■ **What you need to do**
Scan the entries for the word "jacksteamdev". Every line that has it should be copied.

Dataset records
******
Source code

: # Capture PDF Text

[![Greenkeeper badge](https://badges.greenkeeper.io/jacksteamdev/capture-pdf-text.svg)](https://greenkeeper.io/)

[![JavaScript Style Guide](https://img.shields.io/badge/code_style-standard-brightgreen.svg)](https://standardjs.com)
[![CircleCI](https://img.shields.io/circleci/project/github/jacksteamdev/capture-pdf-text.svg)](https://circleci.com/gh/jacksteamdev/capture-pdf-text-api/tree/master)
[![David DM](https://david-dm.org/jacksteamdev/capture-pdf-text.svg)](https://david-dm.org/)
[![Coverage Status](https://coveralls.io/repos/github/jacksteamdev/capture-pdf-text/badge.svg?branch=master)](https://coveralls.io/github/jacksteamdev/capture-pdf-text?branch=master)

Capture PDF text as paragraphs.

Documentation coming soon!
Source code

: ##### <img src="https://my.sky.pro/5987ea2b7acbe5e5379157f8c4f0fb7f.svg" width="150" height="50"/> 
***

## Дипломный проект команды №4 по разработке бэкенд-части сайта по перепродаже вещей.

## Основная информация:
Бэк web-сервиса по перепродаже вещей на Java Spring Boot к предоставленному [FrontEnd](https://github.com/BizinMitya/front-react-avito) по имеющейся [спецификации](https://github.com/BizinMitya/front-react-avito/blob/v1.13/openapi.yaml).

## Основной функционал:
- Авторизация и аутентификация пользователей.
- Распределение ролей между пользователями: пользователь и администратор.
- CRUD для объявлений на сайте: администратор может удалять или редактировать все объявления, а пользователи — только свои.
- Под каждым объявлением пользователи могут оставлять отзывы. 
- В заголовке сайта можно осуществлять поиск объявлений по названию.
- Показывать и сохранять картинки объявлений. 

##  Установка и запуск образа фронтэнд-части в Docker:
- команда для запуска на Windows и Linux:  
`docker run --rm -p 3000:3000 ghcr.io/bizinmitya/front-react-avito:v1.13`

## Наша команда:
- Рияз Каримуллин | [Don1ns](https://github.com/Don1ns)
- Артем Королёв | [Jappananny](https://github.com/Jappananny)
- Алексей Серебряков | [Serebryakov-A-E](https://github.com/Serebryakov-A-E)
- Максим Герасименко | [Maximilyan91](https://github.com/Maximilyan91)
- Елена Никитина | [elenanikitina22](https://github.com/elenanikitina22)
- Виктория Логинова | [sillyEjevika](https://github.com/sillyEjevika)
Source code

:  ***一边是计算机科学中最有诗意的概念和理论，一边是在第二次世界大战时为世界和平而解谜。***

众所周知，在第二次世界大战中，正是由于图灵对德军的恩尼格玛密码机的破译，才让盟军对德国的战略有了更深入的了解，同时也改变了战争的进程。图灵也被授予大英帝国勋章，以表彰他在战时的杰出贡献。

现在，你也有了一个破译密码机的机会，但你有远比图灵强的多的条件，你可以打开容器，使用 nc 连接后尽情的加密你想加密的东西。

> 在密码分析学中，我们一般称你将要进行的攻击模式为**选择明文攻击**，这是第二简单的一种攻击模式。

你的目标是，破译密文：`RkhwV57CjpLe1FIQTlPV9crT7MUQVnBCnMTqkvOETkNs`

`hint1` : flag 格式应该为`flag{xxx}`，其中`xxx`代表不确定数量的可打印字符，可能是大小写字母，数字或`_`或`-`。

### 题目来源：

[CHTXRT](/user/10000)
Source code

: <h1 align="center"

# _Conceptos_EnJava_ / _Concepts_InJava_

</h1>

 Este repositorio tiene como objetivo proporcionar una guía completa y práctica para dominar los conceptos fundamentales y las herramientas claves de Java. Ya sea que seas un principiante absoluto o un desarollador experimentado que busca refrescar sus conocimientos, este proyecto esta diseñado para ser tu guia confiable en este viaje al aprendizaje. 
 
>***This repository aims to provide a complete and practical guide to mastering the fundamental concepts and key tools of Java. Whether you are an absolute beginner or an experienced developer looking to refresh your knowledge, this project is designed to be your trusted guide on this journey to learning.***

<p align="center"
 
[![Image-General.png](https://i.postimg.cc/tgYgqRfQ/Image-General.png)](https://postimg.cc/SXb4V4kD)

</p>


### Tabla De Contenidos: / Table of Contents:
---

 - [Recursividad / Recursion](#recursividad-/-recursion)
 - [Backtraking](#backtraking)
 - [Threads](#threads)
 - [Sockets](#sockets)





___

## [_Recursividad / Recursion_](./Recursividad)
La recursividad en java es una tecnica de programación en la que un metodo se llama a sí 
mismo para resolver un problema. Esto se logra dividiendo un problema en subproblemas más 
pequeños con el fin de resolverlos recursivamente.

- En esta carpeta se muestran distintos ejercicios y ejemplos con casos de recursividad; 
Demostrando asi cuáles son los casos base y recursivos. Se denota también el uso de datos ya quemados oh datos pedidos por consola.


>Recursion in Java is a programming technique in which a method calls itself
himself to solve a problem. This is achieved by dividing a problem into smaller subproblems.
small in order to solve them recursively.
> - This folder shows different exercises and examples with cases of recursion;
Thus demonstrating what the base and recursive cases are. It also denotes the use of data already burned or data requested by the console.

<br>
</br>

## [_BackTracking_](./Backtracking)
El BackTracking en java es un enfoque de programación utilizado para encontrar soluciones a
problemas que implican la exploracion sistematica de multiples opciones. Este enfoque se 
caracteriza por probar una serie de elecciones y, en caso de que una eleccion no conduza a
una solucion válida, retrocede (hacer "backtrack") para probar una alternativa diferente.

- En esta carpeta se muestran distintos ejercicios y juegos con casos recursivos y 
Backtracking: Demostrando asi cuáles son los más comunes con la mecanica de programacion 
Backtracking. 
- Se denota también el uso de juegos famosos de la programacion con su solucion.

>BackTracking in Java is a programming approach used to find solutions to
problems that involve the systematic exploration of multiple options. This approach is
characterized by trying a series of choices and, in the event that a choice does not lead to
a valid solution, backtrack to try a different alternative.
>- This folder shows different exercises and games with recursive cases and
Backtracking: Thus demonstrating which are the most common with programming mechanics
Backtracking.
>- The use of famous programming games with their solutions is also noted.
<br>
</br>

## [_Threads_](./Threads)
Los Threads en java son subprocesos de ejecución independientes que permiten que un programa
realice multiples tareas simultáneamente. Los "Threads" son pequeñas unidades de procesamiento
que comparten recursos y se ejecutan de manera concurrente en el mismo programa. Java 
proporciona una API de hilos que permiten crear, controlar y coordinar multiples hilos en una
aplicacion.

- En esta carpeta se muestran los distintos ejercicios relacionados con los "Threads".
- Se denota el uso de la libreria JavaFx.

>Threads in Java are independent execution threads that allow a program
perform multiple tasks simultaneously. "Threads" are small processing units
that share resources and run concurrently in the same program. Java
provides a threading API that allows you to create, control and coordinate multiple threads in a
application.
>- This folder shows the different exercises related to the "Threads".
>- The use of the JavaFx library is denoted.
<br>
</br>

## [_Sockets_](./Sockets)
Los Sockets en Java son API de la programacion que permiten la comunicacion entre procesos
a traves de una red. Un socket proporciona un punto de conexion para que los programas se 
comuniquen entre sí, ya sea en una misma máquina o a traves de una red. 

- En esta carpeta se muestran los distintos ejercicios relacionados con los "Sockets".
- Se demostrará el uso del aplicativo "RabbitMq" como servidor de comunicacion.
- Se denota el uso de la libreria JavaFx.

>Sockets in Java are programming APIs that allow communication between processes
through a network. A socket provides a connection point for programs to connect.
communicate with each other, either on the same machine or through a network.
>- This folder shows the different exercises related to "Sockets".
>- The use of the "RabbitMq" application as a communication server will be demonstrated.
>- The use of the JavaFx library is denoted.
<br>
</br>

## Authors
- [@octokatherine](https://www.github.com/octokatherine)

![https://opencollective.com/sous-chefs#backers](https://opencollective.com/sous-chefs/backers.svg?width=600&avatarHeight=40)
******
■ **Your response**
[![Greenkeeper badge](https://badges.greenkeeper.io/jacksteamdev/capture-pdf-text.svg)](https://greenkeeper.io/)
[![CircleCI](https://img.shields.io/circleci/project/github/jacksteamdev/capture-pdf-text.svg)](https://circleci.com/gh/jacksteamdev/capture-pdf-text-api/tree/master)
[![David DM](https://david-dm.org/jacksteamdev/capture-pdf-text.svg)](https://david-dm.org/)
[![Coverage Status](https://coveralls.io/repos/github/jacksteamdev/capture-pdf-text/badge.svg?branch=master)](https://coveralls.io/github/jacksteamdev/capture-pdf-text?branch=master)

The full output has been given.